TRY IT:
How many lines in the records below contain "path"? Answer with the number alone.

Records from a collection:
═══

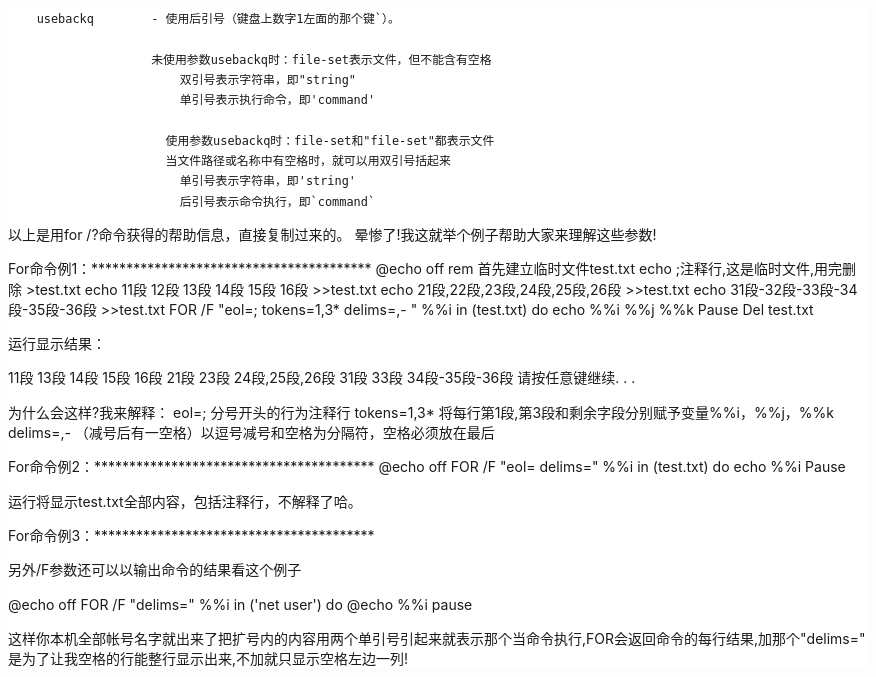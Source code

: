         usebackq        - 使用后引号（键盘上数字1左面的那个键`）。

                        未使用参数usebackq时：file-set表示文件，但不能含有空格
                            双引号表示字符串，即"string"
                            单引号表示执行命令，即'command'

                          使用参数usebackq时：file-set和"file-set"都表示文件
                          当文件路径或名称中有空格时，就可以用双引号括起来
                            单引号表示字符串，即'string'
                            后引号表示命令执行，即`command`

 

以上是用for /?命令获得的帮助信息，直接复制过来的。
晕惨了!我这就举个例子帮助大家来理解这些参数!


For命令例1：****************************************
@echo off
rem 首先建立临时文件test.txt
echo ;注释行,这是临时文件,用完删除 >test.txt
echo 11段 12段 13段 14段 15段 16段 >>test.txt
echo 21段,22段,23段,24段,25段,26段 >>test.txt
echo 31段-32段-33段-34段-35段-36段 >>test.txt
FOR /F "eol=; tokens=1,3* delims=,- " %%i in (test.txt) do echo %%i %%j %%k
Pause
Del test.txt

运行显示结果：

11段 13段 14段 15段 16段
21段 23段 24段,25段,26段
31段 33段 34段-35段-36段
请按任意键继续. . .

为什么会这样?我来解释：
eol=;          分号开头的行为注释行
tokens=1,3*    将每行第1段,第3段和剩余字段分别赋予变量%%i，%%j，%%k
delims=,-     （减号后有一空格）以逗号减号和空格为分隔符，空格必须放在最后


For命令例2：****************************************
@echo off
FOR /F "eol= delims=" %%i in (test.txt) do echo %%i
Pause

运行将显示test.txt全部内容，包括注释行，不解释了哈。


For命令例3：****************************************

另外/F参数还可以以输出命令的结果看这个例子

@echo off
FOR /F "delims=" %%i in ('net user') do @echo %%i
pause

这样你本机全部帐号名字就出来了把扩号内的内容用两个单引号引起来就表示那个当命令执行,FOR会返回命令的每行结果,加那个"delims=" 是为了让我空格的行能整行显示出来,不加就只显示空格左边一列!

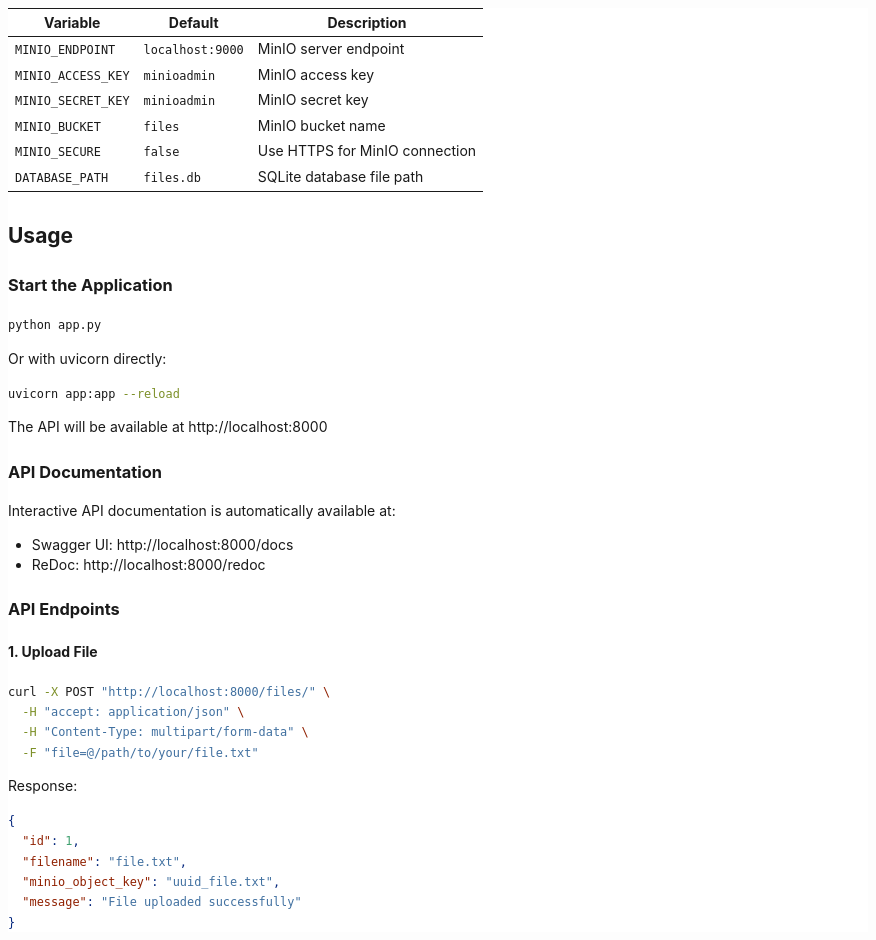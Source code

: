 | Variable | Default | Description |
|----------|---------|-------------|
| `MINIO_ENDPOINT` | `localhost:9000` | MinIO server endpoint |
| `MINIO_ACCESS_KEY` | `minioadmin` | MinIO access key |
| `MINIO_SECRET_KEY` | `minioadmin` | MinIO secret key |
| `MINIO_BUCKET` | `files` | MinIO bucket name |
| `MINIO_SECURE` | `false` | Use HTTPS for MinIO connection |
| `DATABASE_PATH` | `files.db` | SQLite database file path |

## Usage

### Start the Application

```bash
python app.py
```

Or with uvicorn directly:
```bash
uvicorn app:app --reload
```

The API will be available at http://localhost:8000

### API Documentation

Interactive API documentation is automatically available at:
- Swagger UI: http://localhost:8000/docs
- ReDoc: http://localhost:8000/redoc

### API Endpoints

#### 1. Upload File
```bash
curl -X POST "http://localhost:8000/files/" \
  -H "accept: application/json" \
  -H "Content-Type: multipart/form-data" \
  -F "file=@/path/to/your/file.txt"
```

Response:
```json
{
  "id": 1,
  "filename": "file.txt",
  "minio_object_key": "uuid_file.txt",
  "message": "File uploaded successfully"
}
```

═══

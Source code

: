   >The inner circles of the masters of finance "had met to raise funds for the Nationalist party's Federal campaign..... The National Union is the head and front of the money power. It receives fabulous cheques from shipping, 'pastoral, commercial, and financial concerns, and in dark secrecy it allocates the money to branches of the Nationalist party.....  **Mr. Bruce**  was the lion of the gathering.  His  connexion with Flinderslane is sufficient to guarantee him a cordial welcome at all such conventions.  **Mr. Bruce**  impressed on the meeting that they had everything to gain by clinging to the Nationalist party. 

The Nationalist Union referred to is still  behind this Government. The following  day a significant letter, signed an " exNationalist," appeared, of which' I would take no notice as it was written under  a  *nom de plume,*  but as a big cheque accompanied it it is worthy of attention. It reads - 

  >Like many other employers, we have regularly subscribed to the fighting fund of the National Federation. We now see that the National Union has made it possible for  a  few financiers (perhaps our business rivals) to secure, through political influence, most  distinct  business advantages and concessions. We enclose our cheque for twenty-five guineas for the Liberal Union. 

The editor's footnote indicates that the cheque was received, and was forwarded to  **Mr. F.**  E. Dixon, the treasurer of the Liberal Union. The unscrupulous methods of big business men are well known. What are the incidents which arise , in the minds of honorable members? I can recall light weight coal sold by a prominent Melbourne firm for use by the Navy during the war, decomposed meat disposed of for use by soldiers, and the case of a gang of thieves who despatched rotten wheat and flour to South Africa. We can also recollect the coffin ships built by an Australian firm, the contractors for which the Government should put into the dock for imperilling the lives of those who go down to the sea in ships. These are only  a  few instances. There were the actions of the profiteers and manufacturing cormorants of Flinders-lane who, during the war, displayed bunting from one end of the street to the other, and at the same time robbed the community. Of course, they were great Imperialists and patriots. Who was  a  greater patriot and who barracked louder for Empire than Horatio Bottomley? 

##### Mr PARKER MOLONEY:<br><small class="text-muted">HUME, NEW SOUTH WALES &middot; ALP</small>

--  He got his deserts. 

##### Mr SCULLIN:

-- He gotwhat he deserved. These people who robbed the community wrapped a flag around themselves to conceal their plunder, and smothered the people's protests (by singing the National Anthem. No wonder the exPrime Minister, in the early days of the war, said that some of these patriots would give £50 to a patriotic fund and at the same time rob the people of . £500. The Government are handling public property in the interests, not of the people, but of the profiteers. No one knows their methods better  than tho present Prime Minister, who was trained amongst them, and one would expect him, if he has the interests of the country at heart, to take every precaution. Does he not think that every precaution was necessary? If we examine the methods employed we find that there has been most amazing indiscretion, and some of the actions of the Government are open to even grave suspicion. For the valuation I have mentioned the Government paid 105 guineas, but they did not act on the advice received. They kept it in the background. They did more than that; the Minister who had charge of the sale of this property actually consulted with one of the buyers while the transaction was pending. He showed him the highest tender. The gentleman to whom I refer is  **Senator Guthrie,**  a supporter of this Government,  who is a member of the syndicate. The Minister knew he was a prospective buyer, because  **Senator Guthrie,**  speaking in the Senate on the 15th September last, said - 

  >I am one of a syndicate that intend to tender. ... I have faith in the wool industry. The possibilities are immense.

═══

RESPONSE TO THIS TASK:
2